Uchronique, l’Archangel de Gibson ? Oui, et pour deux raisons dont l’une est en partie involontaire. Dans cette opposition d’idées – l’intérêt particulier avant le bien commun et inversement –, il est difficile de ne pas lire une référence très nette à notre époque actuelle. Notre monde est le descendant de celui de 1945, né au moment des bombardements atomiques sur le Japon : il n’a pas eu à connaître la guerre nucléaire – mais les forces qui conduisent dans cet album au conflit entre les Henderson d’une part et ceux qui leur résistent en 1945 comme en 2016 d’autre part y sont bel et bien actives. À ce titre, le dessin – réaliste et documenté, restituant fort bien pour les scènes berlinoises l’ambiance ambiguë des ruines de la guerre et du demi-monde qui s’était mis à prospérer – contribue tout à fait à cette mise en abyme. La postface de l’album, signée par Gibson lui-même, explicite ce projet dont les origines plongent leurs racines dans un souvenir d’enfance : dissonance historique supplémentaire, il a fallu, après l’élection de Donald Trump, en modifier la fin prévue.
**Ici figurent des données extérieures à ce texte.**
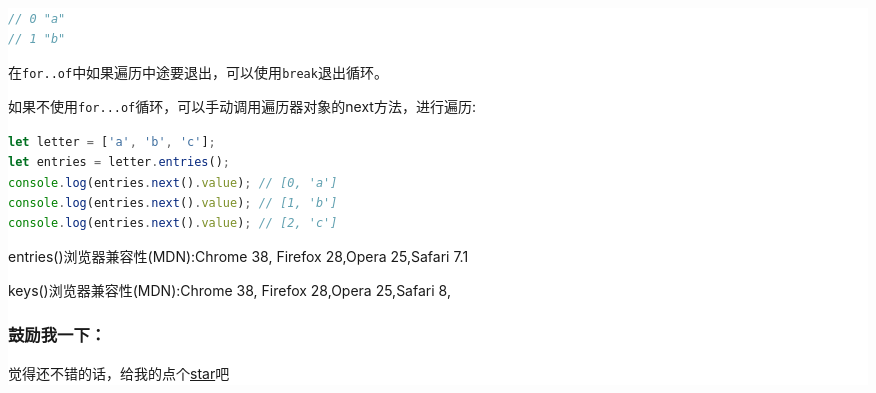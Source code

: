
 ```js
// 0 "a"
// 1 "b"
```

在`for..of`中如果遍历中途要退出，可以使用`break`退出循环。

如果不使用`for...of`循环，可以手动调用遍历器对象的next方法，进行遍历:

```js
let letter = ['a', 'b', 'c'];
let entries = letter.entries();
console.log(entries.next().value); // [0, 'a']
console.log(entries.next().value); // [1, 'b']
console.log(entries.next().value); // [2, 'c']
```

entries()浏览器兼容性(MDN):Chrome 38, Firefox 28,Opera 25,Safari 7.1

keys()浏览器兼容性(MDN):Chrome 38, Firefox 28,Opera 25,Safari 8,

### 鼓励我一下：

觉得还不错的话，给我的点个[star](https://github.com/OBKoro1/Brush_algorithm)吧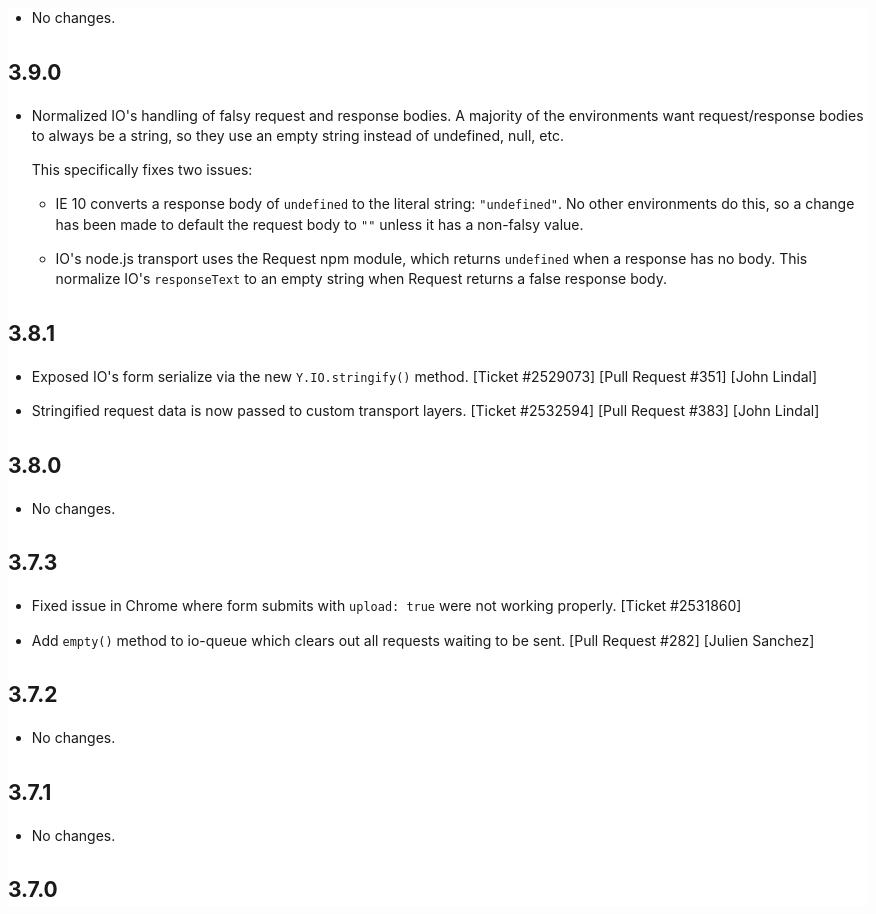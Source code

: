 * No changes.

3.9.0
-----

* Normalized IO's handling of falsy request and response bodies. A majority of
  the environments want request/response bodies to always be a string, so they
  use an empty string instead of undefined, null, etc.

  This specifically fixes two issues:

  * IE 10 converts a response body of `undefined` to the literal string:
    `"undefined"`. No other environments do this, so a change has been made to
    default the request body to `""` unless it has a non-falsy value.

  * IO's node.js transport uses the Request npm module, which returns
    `undefined` when a response has no body. This normalize IO's `responseText`
    to an empty string when Request returns a false response body.


3.8.1
-----

* Exposed IO's form serialize via the new `Y.IO.stringify()` method.
  [Ticket #2529073] [Pull Request #351] [John Lindal]

* Stringified request data is now passed to custom transport layers.
  [Ticket #2532594] [Pull Request #383] [John Lindal]


3.8.0
-----

* No changes.


3.7.3
-----

* Fixed issue in Chrome where form submits with `upload: true` were not working
  properly. [Ticket #2531860]

* Add `empty()` method to io-queue which clears out all requests waiting to be
  sent. [Pull Request #282] [Julien Sanchez]


3.7.2
-----

* No changes.


3.7.1
-----

* No changes.


3.7.0
-----
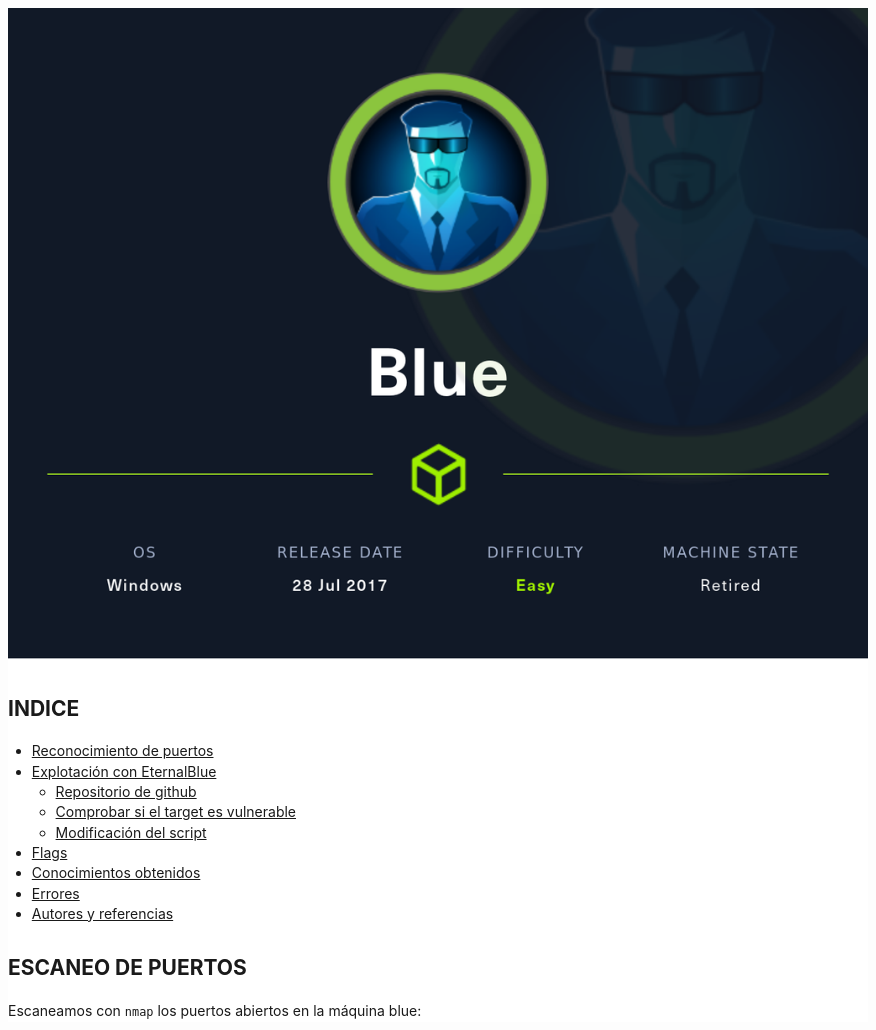 ![](/assets/images/Blue/Descripcion_Blue.png)


## INDICE

- [Reconocimiento de puertos](#escaneo-de-puertos)
- [Explotación con EternalBlue](#explotacion-con-eternalblue)
	- [Repositorio de github](#github)
	- [Comprobar si el target es vulnerable](#checker)
	- [Modificación del script](#script)
- [Flags](#flags)
- [Conocimientos obtenidos](#conocimientos-obtenidos)
- [Errores](#errores)
- [Autores y referencias](#autores-y-referencias)

## ESCANEO DE PUERTOS

Escaneamos con `nmap` los puertos abiertos en la máquina blue:
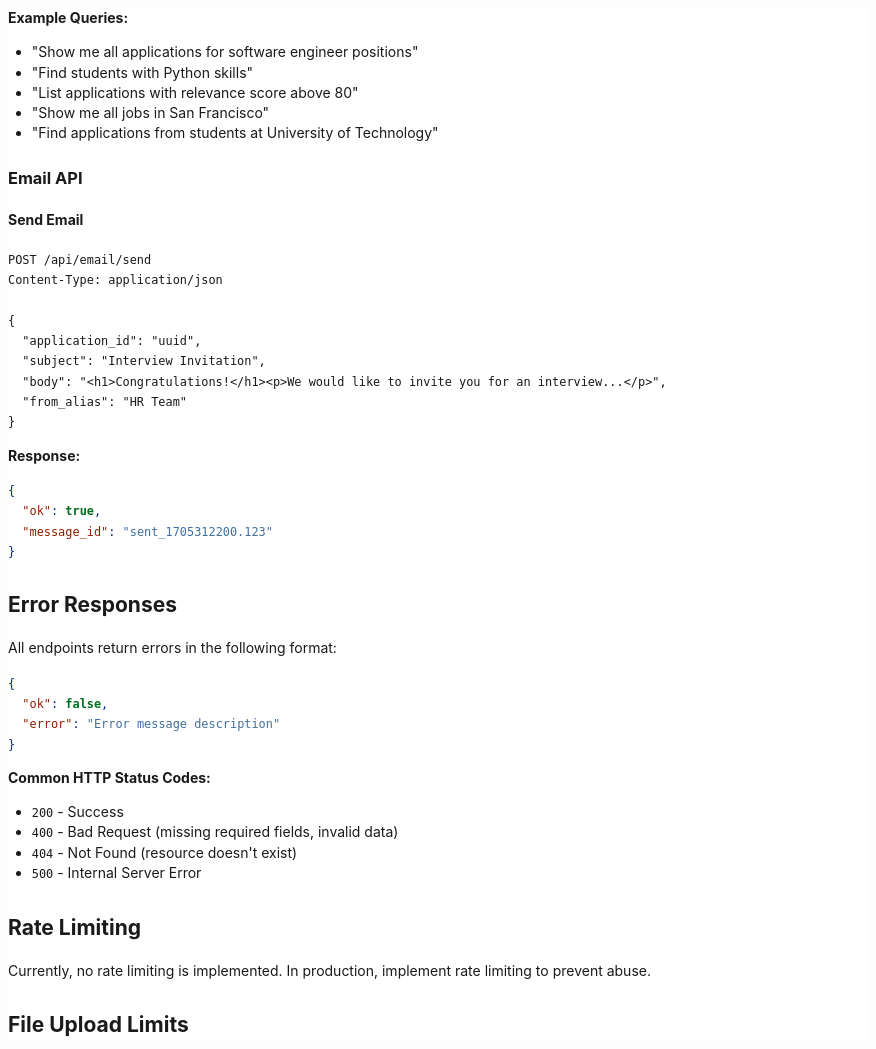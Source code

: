 **Example Queries:**
- "Show me all applications for software engineer positions"
- "Find students with Python skills"
- "List applications with relevance score above 80"
- "Show me all jobs in San Francisco"
- "Find applications from students at University of Technology"

### Email API

#### Send Email
```http
POST /api/email/send
Content-Type: application/json

{
  "application_id": "uuid",
  "subject": "Interview Invitation",
  "body": "<h1>Congratulations!</h1><p>We would like to invite you for an interview...</p>",
  "from_alias": "HR Team"
}
```

**Response:**
```json
{
  "ok": true,
  "message_id": "sent_1705312200.123"
}
```

## Error Responses

All endpoints return errors in the following format:

```json
{
  "ok": false,
  "error": "Error message description"
}
```

**Common HTTP Status Codes:**
- `200` - Success
- `400` - Bad Request (missing required fields, invalid data)
- `404` - Not Found (resource doesn't exist)
- `500` - Internal Server Error

## Rate Limiting

Currently, no rate limiting is implemented. In production, implement rate limiting to prevent abuse.

## File Upload Limits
L’année 2016 que nous avons connue est donc celle que les personnages positifs d’Archangel rendent possible : nul doute que bon nombre d’entre eux seraient capables d’en penser « tout ça pour ça ! »…

Pour une première expérience en tant que scénariste sur un comics, il semble bien que William Gibson ait réalisé un coup de maître : Archangel saura parler aux amateurs d’histoire alternative, à ceux de romans graphiques et bien sûr à ceux de SF.